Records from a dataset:
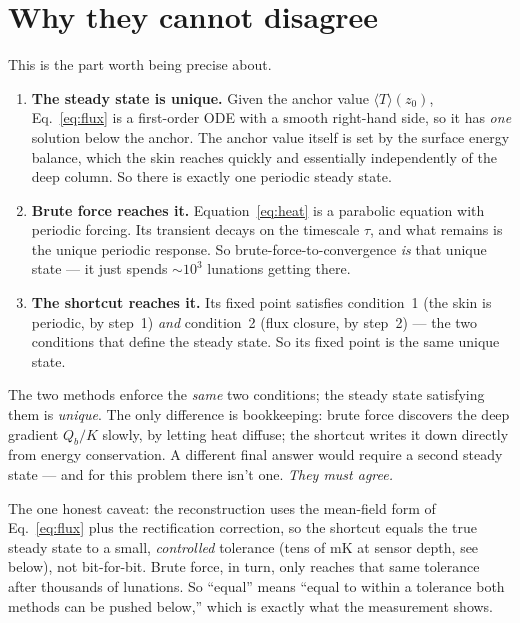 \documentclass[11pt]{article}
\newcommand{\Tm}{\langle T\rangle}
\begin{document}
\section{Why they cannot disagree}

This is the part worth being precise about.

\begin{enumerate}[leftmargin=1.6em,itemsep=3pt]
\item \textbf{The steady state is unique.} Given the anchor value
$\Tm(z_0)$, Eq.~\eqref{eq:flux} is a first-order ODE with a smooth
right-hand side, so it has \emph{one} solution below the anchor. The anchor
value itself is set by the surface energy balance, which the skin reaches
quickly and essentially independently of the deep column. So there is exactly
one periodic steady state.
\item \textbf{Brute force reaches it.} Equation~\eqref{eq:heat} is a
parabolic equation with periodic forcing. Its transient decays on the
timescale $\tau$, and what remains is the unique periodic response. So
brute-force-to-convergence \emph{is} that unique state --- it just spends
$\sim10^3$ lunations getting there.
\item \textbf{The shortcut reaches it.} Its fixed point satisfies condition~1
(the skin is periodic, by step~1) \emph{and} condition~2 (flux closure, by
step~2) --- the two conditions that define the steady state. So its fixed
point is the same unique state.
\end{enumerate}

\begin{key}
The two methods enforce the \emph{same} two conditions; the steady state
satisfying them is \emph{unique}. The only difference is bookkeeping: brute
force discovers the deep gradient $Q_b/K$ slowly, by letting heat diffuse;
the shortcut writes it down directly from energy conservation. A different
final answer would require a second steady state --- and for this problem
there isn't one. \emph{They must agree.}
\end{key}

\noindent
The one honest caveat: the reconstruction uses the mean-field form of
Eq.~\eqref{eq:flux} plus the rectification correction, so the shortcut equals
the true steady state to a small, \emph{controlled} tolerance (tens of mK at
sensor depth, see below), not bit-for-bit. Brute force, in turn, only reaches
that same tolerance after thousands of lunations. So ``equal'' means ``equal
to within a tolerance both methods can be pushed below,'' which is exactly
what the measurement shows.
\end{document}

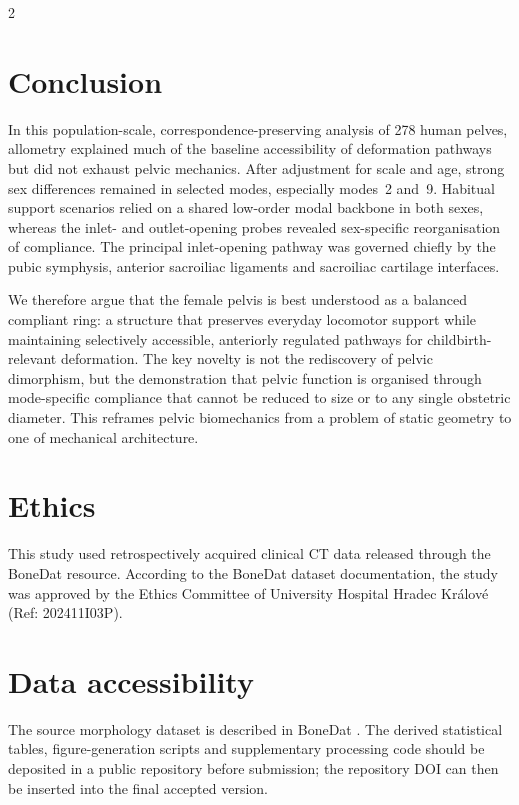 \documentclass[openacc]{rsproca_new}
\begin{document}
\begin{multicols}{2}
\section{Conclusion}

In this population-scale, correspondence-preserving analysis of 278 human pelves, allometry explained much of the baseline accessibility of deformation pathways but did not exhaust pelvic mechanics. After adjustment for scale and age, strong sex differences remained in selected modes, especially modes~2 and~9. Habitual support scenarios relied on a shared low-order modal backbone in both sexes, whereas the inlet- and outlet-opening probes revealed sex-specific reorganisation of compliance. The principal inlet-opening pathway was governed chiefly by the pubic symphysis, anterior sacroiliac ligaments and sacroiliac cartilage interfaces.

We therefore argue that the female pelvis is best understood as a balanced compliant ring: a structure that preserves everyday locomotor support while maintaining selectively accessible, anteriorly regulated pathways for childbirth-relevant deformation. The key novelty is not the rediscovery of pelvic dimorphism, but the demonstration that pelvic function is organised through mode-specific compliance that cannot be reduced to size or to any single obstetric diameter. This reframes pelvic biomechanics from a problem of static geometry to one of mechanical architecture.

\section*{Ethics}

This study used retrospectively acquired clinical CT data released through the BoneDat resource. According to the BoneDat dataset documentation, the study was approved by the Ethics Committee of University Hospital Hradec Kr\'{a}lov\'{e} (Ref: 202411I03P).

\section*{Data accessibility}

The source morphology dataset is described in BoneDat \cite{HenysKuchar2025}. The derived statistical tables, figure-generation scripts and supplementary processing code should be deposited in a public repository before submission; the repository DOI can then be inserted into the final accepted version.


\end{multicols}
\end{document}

...

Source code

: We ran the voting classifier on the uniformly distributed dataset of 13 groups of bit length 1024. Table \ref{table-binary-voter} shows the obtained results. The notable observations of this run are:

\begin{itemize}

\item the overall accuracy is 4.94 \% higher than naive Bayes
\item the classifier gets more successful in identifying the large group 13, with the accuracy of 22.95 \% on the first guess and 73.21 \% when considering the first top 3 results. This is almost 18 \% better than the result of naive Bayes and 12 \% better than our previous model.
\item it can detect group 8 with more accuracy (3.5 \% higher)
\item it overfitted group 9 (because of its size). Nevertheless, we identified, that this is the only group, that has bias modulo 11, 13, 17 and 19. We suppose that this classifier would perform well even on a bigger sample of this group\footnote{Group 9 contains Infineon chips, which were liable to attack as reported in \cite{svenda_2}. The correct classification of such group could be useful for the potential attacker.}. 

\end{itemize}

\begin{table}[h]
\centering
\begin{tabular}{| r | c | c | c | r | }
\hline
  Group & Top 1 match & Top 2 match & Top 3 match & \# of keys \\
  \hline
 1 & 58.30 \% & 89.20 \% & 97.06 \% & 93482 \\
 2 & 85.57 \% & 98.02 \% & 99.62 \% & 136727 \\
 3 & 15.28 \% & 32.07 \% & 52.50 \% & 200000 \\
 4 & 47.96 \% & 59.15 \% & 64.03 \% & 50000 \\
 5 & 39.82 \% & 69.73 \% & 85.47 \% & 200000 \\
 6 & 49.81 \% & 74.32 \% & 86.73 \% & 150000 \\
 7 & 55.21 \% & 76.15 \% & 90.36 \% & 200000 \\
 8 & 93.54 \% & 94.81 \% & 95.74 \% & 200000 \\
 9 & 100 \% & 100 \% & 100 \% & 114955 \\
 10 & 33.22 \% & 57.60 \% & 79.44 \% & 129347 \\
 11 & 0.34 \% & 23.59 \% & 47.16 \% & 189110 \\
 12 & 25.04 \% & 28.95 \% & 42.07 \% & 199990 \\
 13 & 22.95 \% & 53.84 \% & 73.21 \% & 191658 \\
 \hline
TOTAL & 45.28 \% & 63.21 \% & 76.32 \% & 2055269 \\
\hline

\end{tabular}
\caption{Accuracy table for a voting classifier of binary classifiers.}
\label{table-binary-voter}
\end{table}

• _TASK ITEM_
Exactly one number is the answer: how many lines of the entries contain the string "which".

• _TASK ANSWER_
3